Ce qui explique sans doute le soin maniaque apporté à ses productions, jamais plombées par une course en sac au hit record, même si Glad To Know You et Number One (avec des paroles, comme souvent, signées Ian Dury). Chaque album a sa propre personnalité, sa propre couleur, mais le plus époustouflant des quatre reste sans doute le premier, avec l’incroyable version originale de Ai No Corrida, qui dure plus de neuf minutes (!). Quincy Jones, qui savait la valeur des compositeurs R&B venus d’Angleterre (hello Rod Temperton…), aura beau la réenregistrer façon euper prod’ (avec notamment un certain Herbie Hancock au piano électrique), sa version ne nous fera jamais oublier l’originale. Le premier opus de Jankel était aussi marqué par l’épique Am I Honest With Myself Really ?, plus de quatorze minutes de funk progressiste – de prog funk ? – en folie, avec un Chris Hunter, futur membre de l’orchestre de Gil Evans, déchaîné au sax alto, et un Peter Van Hooke en transe à la batterie. Dans Am I Honest With Myself Really ?, Jankel, sans être évidemment un soliste du même calibre – qui l’est ? –, s’élève au niveau d’invention sonique comparable à celui du Hancock des années “Sunlight”, étalant sans frime sa maestria des arrangements pour claviers, piano et guitare. Quant aux délicats instrumentaux Peace, At Least et Reverie, ils reflètent sa grande culture harmonique et tout son amour pour les grands compositeurs français du début du XXe siècle.
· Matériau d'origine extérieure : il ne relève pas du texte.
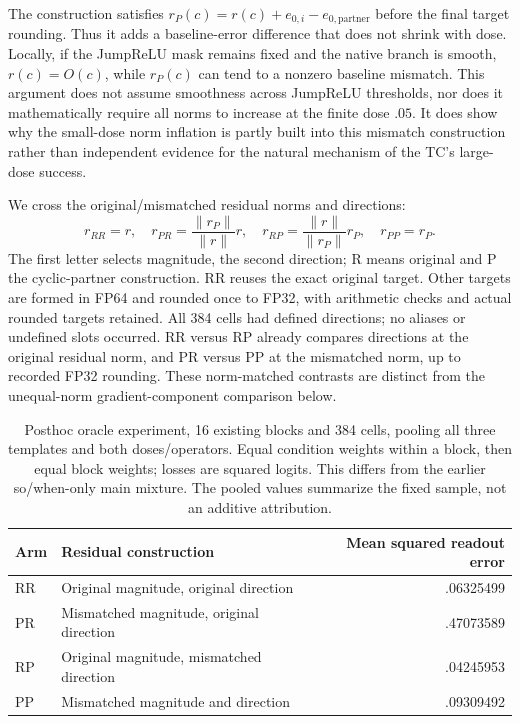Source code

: The construction satisfies $r_P(c)=r(c)+e_{0,i}-e_{0,\mathrm{partner}}$ before the final target rounding. Thus it adds a baseline-error difference that does not shrink with dose. Locally, if the JumpReLU mask remains fixed and the native branch is smooth, $r(c)=O(c)$, while $r_P(c)$ can tend to a nonzero baseline mismatch. This argument does not assume smoothness across JumpReLU thresholds, nor does it mathematically require all norms to increase at the finite dose $.05$. It does show why the small-dose norm inflation is partly built into this mismatch construction rather than independent evidence for the natural mechanism of the TC's large-dose success.

We cross the original/mismatched residual norms and directions:
\[
 r_{RR}=r,\quad r_{PR}=\frac{\|r_P\|}{\|r\|}r,\quad
 r_{RP}=\frac{\|r\|}{\|r_P\|}r_P,\quad r_{PP}=r_P.
\]
The first letter selects magnitude, the second direction; R means original and P the cyclic-partner construction. RR reuses the exact original target. Other targets are formed in FP64 and rounded once to FP32, with arithmetic checks and actual rounded targets retained. All 384 cells had defined directions; no aliases or undefined slots occurred. RR versus RP already compares directions at the original residual norm, and PR versus PP at the mismatched norm, up to recorded FP32 rounding. These norm-matched contrasts are distinct from the unequal-norm gradient-component comparison below.

\begin{table}[ht]\centering\small
\begin{tabular}{llr}\toprule Arm & Residual construction & Mean squared readout error\\\midrule
RR & Original magnitude, original direction & .06325499\\
PR & Mismatched magnitude, original direction & .47073589\\
RP & Original magnitude, mismatched direction & .04245953\\
PP & Mismatched magnitude and direction & .09309492\\\bottomrule
\end{tabular}
\caption{Posthoc oracle experiment, 16 existing blocks and 384 cells, pooling all three templates and both doses/operators. Equal condition weights within a block, then equal block weights; losses are squared logits. This differs from the earlier so/when-only main mixture. The pooled values summarize the fixed sample, not an additive attribution.}\label{tab:crossgeometry}
\end{table}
Les trois autres albums regorgent aussi de pépites. 109, Glad To Know You et 3,000,000 Synths dans “Chasanova”. Without You, Pretty Thing, Davis et All I Want To Do Is Dance dans “Chazablanca”. Little Eva, Tell Me, Tell Me et Number One dans “Looking At You”.
Quant au CD bonus “ Remix & Rarities”, il démarre par une version Extended du CHICissimme 45-tours de 1986, You’re My Occupation, chanté par Brenda Jones. D’autres versions Extended (Without You, No. 1 Manhattan Mix…) vous donneront certainement envie de danser, même tout.e seul.e, dans votre salon. Merci Chaz Jankel.
COFFRET Chas Jankel : “Glad To Know You : The Anthology (1980-1986)” (5 CD Cherry Red Records, déjà dans les bacs).